Monday, August 29, 2011

Integrity and starting fresh

Many times - maybe more than that - in the past months, people have encouraged me to consider making a fresh start. They have meant two things by this: 1) sometimes it is more trouble than it is worth to continue something and 2) sometimes starting fresh seems like a way to escape painful memories. I have responded in different ways, sometimes by explaining why I was holding on, and sometimes just saying that I don't believe there is any such thing as a fresh start. We all choose to carry some baggage into our future.
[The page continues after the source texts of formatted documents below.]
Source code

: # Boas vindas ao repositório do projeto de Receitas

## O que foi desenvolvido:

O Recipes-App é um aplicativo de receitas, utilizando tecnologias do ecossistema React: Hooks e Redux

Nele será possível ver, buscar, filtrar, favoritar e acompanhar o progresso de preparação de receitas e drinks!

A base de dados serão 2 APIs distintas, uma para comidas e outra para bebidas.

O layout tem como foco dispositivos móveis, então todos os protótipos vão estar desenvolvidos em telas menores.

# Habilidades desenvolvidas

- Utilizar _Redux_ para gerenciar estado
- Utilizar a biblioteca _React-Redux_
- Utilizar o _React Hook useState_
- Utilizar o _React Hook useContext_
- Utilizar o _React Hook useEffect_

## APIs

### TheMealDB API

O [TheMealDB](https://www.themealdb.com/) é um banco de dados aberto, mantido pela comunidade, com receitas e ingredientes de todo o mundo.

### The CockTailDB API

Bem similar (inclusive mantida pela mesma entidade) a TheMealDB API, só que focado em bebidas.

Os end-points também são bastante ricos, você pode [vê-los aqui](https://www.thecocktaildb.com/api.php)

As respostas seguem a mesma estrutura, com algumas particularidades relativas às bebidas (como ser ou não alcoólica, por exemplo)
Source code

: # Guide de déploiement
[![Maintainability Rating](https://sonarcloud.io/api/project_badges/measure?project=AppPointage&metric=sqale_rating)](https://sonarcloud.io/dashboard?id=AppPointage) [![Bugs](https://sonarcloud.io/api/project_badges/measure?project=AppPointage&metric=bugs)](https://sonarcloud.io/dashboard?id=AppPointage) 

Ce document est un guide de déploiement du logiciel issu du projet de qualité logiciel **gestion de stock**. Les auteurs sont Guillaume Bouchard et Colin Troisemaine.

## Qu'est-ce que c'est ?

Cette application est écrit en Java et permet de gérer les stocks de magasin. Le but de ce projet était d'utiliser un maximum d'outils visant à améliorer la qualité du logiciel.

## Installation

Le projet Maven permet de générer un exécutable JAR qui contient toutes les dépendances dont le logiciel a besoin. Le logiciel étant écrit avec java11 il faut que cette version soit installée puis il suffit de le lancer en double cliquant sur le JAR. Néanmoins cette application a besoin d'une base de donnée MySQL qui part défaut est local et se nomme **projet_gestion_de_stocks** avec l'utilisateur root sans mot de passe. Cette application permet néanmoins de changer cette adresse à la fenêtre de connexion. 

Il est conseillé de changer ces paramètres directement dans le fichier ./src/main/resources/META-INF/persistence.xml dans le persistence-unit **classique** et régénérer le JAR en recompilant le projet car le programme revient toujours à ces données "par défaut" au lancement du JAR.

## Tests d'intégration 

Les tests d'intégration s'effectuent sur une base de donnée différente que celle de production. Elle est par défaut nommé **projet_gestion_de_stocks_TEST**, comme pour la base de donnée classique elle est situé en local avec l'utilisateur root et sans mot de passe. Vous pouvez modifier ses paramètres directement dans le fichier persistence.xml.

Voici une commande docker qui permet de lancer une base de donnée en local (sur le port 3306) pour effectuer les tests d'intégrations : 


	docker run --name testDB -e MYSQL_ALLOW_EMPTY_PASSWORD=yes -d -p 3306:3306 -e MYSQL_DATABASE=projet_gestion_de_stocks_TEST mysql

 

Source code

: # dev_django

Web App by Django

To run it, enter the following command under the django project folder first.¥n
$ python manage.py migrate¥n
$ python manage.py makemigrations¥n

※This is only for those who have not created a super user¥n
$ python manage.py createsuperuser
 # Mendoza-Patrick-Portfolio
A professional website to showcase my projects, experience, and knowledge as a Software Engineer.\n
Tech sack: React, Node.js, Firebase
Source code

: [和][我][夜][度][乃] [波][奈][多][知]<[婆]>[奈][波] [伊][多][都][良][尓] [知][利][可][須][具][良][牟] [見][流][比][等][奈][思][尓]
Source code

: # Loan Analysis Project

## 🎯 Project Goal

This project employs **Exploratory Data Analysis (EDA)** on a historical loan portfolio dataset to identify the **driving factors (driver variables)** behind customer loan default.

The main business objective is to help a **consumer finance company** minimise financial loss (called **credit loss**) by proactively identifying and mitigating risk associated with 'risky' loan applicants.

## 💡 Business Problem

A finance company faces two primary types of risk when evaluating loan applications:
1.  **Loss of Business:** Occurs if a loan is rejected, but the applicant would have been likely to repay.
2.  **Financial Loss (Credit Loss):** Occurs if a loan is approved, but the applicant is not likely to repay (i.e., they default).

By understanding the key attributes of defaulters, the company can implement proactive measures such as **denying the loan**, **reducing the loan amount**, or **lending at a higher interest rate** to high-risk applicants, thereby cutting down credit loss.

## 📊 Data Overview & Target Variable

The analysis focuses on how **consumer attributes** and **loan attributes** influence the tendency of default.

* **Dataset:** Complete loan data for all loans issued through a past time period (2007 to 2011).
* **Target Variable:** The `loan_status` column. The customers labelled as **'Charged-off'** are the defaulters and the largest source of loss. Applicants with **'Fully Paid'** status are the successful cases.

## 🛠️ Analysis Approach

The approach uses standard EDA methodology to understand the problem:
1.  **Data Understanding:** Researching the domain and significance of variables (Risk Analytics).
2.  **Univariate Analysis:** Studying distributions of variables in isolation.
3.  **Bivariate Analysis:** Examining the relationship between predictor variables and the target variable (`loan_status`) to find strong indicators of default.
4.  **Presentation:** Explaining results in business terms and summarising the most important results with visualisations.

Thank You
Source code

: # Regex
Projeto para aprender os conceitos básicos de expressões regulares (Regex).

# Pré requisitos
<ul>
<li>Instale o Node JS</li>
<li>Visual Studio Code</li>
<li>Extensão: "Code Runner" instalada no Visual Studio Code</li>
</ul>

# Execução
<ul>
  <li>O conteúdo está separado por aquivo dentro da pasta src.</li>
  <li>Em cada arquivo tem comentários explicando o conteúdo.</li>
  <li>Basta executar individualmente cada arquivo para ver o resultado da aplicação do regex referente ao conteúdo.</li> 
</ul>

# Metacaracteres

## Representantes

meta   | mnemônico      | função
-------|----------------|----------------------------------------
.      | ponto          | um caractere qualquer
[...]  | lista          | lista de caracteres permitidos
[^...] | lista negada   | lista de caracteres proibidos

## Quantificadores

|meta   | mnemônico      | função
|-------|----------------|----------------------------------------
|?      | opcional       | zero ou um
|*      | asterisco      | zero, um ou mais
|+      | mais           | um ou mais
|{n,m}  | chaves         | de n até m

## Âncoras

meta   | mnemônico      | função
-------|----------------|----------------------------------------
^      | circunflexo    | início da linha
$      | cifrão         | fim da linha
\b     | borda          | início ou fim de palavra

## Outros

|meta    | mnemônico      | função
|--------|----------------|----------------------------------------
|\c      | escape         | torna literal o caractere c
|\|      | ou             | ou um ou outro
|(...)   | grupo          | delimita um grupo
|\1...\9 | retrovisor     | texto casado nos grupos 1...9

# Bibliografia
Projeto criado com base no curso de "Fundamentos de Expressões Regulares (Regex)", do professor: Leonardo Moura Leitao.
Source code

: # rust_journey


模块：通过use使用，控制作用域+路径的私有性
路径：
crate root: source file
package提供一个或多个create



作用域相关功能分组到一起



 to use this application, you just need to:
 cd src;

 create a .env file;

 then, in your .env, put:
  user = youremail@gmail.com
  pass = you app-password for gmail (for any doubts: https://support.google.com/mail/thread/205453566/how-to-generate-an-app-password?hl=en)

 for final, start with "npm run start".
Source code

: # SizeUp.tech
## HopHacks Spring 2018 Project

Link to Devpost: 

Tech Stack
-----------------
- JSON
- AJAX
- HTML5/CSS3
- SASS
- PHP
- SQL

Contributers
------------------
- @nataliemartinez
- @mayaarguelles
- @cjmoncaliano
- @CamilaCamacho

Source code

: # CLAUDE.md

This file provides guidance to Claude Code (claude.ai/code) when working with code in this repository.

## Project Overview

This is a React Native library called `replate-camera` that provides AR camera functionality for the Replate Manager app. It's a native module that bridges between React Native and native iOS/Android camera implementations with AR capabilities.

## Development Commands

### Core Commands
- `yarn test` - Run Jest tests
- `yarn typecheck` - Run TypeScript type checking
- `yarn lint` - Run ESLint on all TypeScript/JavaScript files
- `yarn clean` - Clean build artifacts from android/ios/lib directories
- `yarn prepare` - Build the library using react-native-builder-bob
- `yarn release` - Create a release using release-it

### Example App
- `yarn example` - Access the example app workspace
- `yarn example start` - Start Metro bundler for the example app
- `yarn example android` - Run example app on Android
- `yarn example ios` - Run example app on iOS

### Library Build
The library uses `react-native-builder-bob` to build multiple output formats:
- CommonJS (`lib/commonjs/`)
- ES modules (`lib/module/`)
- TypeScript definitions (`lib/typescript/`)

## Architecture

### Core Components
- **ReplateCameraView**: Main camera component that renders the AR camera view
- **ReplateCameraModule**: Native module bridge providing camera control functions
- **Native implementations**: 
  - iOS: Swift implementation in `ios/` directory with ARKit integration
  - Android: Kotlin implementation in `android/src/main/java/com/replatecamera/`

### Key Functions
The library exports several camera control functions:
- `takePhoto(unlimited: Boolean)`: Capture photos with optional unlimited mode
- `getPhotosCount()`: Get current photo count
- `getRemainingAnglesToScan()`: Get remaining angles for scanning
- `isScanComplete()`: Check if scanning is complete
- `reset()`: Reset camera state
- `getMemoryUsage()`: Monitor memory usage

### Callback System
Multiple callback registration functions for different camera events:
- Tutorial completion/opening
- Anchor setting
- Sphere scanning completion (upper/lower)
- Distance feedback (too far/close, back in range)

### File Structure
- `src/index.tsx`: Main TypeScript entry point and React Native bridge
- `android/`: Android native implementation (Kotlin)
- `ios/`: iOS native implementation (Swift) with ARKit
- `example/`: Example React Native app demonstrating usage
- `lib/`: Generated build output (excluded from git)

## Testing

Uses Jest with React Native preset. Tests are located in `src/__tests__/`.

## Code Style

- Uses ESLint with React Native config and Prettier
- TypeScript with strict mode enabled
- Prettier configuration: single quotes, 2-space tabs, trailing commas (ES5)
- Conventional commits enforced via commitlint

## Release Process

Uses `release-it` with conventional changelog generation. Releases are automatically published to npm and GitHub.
People are reluctant to carry their baggage, and furious when airlines lose their luggage. Think about that for a moment. If you don't want to arrive on vacation without the resources you have packed, why would you walk into the future without everything you have gained through experience - especially the kinds of experience that cost you something? The baggage I took on my last holiday was a little the worse for wear - it had some bumps, some stiff spots, and it was definitely hard to manoeuvre up long stairways. It was also a little too heavy for me to carry comfortably.

But that particular case is also covered with memories of two different trips to Paris. On both those trips, I lugged it up many, many metro steps. It was not entirely convenient. And now it holds more than the clothes and stuff I pack each vacation. I will be reluctant to replace it although I think I will finally have to let it go after the handle gave out on the way home last week. I think I'll buy another red suitcase, and I might even add a maple leaf sticker here and there though. That way, I'll get to carry more of the intangibles that case has held for me.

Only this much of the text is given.